Antigone:          It’s settled then, I go alone.
Ismene:            Sister, think of your betrothal to Creon’s son. You say you love Haemon, your
    marriage date is set. Is your marriage gift to him to be his bride’s dead body stoned by the ugly
    mob? If you have no pity for yourself, think of him.
Antigone:          I thought of him all night, tossing and turning through a waking nightmare. Haemon
    has had his share of my grief and tears. My love for him remains, but no love should outweigh
    either a sister’s duty or the will of the gods. (She takes Ismene’s hands.) Goodbye, Ismene, at
    least, preserve my secret from our good uncle, as you style him.
Ismene:            I will not betray you. May the gods prosper you in this.
Antigone:          Leave me now and occupy them in the palace, lest our joint absence at this early hour
    provoke suspicion.
(They embrace. Ismene moves towards the palace entrance, turning back as though trying to
dissuade her sister. Antigone waves her on and Ismene exits into the palace Upstage Left.
Antigone exits Stage Right. Lights dim to indicate the passage of time.)
(Lights up as Creon, Ismene and Counsellor 1 enter from palace Upstage Left.)
Creon:             So all has been carried out?
Counsellor 1: All, Majesty. Indeed, the citizens count it Thebes’ chief blessing that your firm
    leadership has brought them back to the ways of peace and order.
Creon:             And the traitors who sought to aid our nephew and the Argive army?
Counsellor 1: All put to death, mighty Creon, as an example of the law and order you have
    established here in place of the late anarchy.
Creon:             See to it that Eteocles’ funeral rites are carried out as becomes a prince. As for
    Polynices, inform those that guard his body on the plains that they would do well to see that none
    perform any rites over his traitor’s corpse, much less attempt a burial…
(Counsellor 2 enters Stage Right running and throws himself down at Creon’s feet.)
Counsellor 2: Majesty.
Creon:             Rise, Counsellor, this rushed abasement is unnecessary.
Counsellor 2: (Rising to kneeling position.) Oh, mighty Creon, let me not feel your wrath for being
    the bearer of bad news.
Creon:             Speak, man, on your feet. Creon is no tyrant or barbarian to treat you as you seem to
    fear.
(Ismene shrinks back from the others.)
Counsellor 2: (Standing stooped.) What you most forbade has been done. Polynices’ body has
    been covered with dust and sprinkled with wine.
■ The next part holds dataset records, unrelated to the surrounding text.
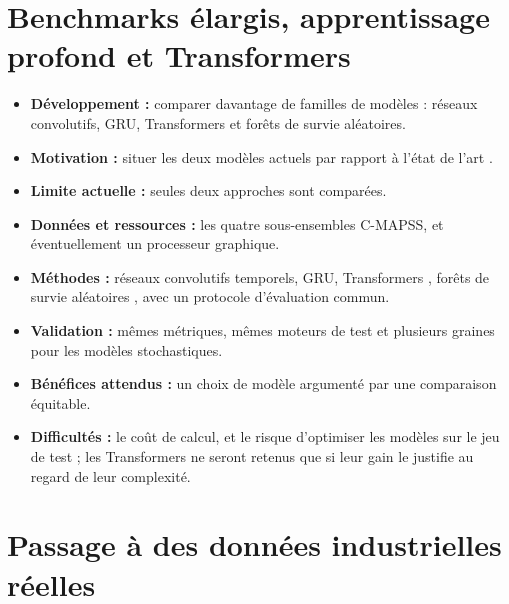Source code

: \section{Benchmarks élargis, apprentissage profond et Transformers}\label{sec:p-benchmark}

\begin{itemize}
\item \textbf{Développement :} comparer davantage de familles de modèles : réseaux convolutifs, GRU, Transformers et forêts de survie aléatoires.
\item \textbf{Motivation :} situer les deux modèles actuels par rapport à l'état de l'art \cite{babu2016,li2018,ramasso2014}.
\item \textbf{Limite actuelle :} seules deux approches sont comparées.
\item \textbf{Données et ressources :} les quatre sous-ensembles C-MAPSS, et éventuellement un processeur graphique.
\item \textbf{Méthodes :} réseaux convolutifs temporels, GRU, Transformers \cite{vaswani2017}, forêts de survie aléatoires \cite{ishwaran2008}, avec un protocole d'évaluation commun.
\item \textbf{Validation :} mêmes métriques, mêmes moteurs de test et plusieurs graines pour les modèles stochastiques.
\item \textbf{Bénéfices attendus :} un choix de modèle argumenté par une comparaison équitable.
\item \textbf{Difficultés :} le coût de calcul, et le risque d'optimiser les modèles sur le jeu de test ; les Transformers ne seront retenus que si leur gain le justifie au regard de leur complexité.
\end{itemize}

\section{Passage à des données industrielles réelles}\label{sec:p-donnees}

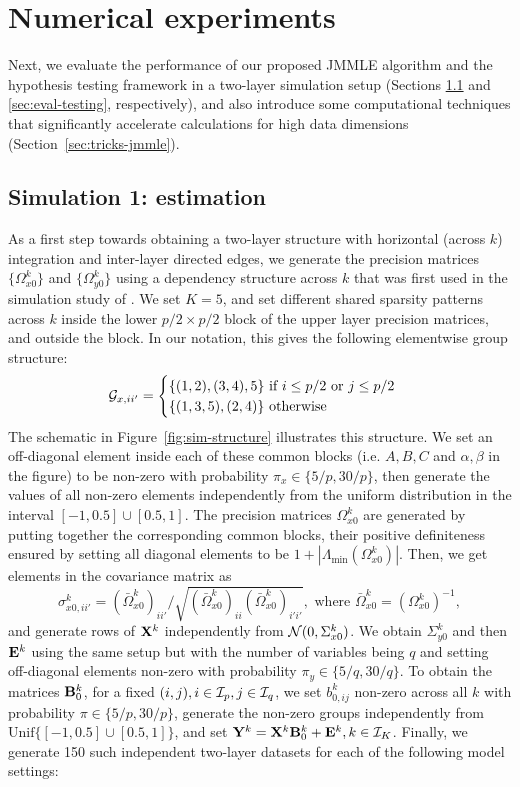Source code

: \section{Numerical experiments}
\label{sec:sec4}
Next, we evaluate the performance of our proposed JMMLE algorithm and the hypothesis testing framework in a two-layer simulation setup (Sections \ref{sec:eval-jmmle} and \ref{sec:eval-testing}, respectively), and also introduce some computational techniques that significantly accelerate calculations for high data dimensions (Section~\ref{sec:tricks-jmmle}).

\subsection{Simulation 1: estimation}
\label{sec:eval-jmmle}
As a first step towards obtaining a two-layer structure with horizontal (across $k$) integration and inter-layer directed edges, we generate the precision matrices $\{ \Omega_{x0}^k \}$ and $\{ \Omega_{y0}^k \}$ using a dependency structure across $k$ that was first used in the simulation study of \citet{MaMichailidis15}. We set $K=5$, and set different shared sparsity patterns across $k$ inside the lower $p/2 \times p/2$ block of the upper layer precision matrices, and outside the block. In our notation, this gives the following elementwise group structure:
%
$$
{\cal{G}}_{x,ii'} = \begin{cases}
\{ (1,2),(3,4), 5 \} \text{ if } i \leq p/2 \text{ or } j \leq p/2\\
\{ (1,3,5),(2,4) \} \text{ otherwise }
\end{cases}
$$
%
The schematic in Figure~\ref{fig:sim-structure} illustrates this structure. We set an off-diagonal element inside each of these common blocks (i.e. $A,B,C$ and $\alpha, \beta$ in the figure) to be non-zero with probability $\pi_x \in \{ 5/p, 30/p \}$, then generate the values of all non-zero elements independently from the uniform distribution in the interval $[-1, 0.5] \cup [0.5, 1]$. The precision matrices $\Omega_{x0}^k$ are generated by putting together the corresponding common blocks, their positive definiteness ensured by setting all diagonal elements to be $1 + |\Lambda_{\min} (\Omega_{x0}^k)|$. Then, we get elements in the covariance matrix as
%
$$
\sigma_{x0,ii'}^k = (\bar \Omega_{x0}^k)_{ii'} / \sqrt{(\bar \Omega_{x0}^k)_{ii} (\bar \Omega_{x0}^k)_{i'i'} },
\text{ where } \bar \Omega_{x0}^k = (\Omega_{x0}^k)^{-1},
$$
and generate rows of ${\mathbf{X}}^k$ independently from ${\cal{N}}(0, \Sigma_{x0}^k)$. We obtain $\Sigma_{y0}^k$ and then ${\mathbf{E}}^k$ using the same setup but with the number of variables being $q$ and setting off-diagonal elements non-zero with probability $\pi_y \in \{ 5/q, 30/q \}$. To obtain the matrices ${\mathbf{B}}_0^k$, for a fixed $(i,j), i \in {\cal{I}}_p, j \in {\cal{I}}_q$, we set $b_{0,ij}^k$ non-zero across all $k$ with probability $\pi \in \{ 5/p, 30/p \}$, generate the non-zero groups independently from $\text{Unif} \{ [-1, 0.5] \cup [0.5, 1] \}$, and set ${\mathbf{Y}}^k = {\mathbf{X}}^k {\mathbf{B}}_0^k + {\mathbf{E}}^k, k \in {\cal{I}}_K$. Finally, we generate 150 such independent two-layer datasets for each of the following model settings:

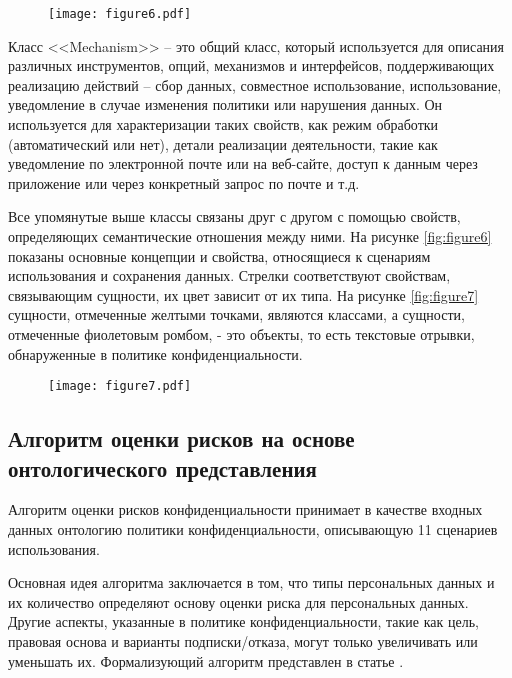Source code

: \documentclass[../main]{subfiles}
\begin{document}
\begin{figure}[H]
    \centering
    {\texttt{[image: figure6.pdf]}}
    \vspace{-\baselineskip}
\end{figure}

Класс <<Mechanism>> -- это общий класс, который используется для описания различных инструментов, опций, механизмов и интерфейсов, поддерживающих реализацию действий -- сбор данных, совместное использование, использование, уведомление в случае изменения политики или нарушения данных. Он используется для характеризации таких свойств, как режим обработки (автоматический или нет), детали реализации деятельности, такие как уведомление по электронной почте или на веб-сайте, доступ к данным через приложение или через конкретный запрос по почте и т.д.

Все упомянутые выше классы связаны друг с другом с помощью свойств, определяющих семантические отношения между ними. На рисунке \ref{fig:figure6} показаны основные концепции и свойства, относящиеся к сценариям использования и сохранения данных. Стрелки соответствуют свойствам, связывающим сущности, их цвет зависит от их типа. На рисунке \ref{fig:figure7} сущности, отмеченные желтыми точками, являются классами, а сущности, отмеченные фиолетовым ромбом, - это объекты, то есть текстовые отрывки, обнаруженные в политике конфиденциальности.

\begin{figure}[H]
    \centering
    {\texttt{[image: figure7.pdf]}}
    \vspace{-\baselineskip}
\end{figure}

\subsection{Алгоритм оценки рисков на основе онтологического представления}
Алгоритм оценки рисков конфиденциальности принимает в качестве входных данных онтологию политики конфиденциальности, описывающую 11 сценариев использования.

Основная идея алгоритма заключается в том, что типы персональных данных и их количество определяют основу оценки риска для персональных данных. Другие аспекты, указанные в политике конфиденциальности, такие как цель, правовая основа и варианты подписки/отказа, могут только увеличивать или уменьшать их. Формализующий алгоритм представлен в статье \cite{P2Onto}.
\end{document}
Creon:             What, how can this be? Was the body not guarded?
Counsellor 2: Indeed, at all times, mighty Creon, but, just before noon, when the dust devils skip
    across the plain twisting and twirling like Asian cavalry on the charge, there came a swirl of dust,
    which dwarfed the rest and left a reddish haze wherever it passed. This dusty whirlwind made
    straight for Polynices’ corpse and paused there, as though animated and pondering.
Creon:             What did the guards at this?
Counsellor 2: Some moved in closer to the body. The stench had kept them at a distance. Others,
    forgive me, said it was a judgment for the impiety of his unburied state and that the gods had come
    to bury him themselves.
Creon:             They will suffer death for this base superstition. The gods do not favour traitors.
Counsellor 2: When the dust cleared, they found the breaker of your royal decree kneeling by
    Polynices. She had scooped up dust on him and sprinkled wine over his body.
Creon:             She, a woman! Yet man or woman, mad or sane, whoever has flouted my orders will
    be stoned to death. A decree is a decree, the law is the law. Where is this lawbreaker, this disturber
    of my power?
Counsellor 2: They are bringing her to you, Majesty.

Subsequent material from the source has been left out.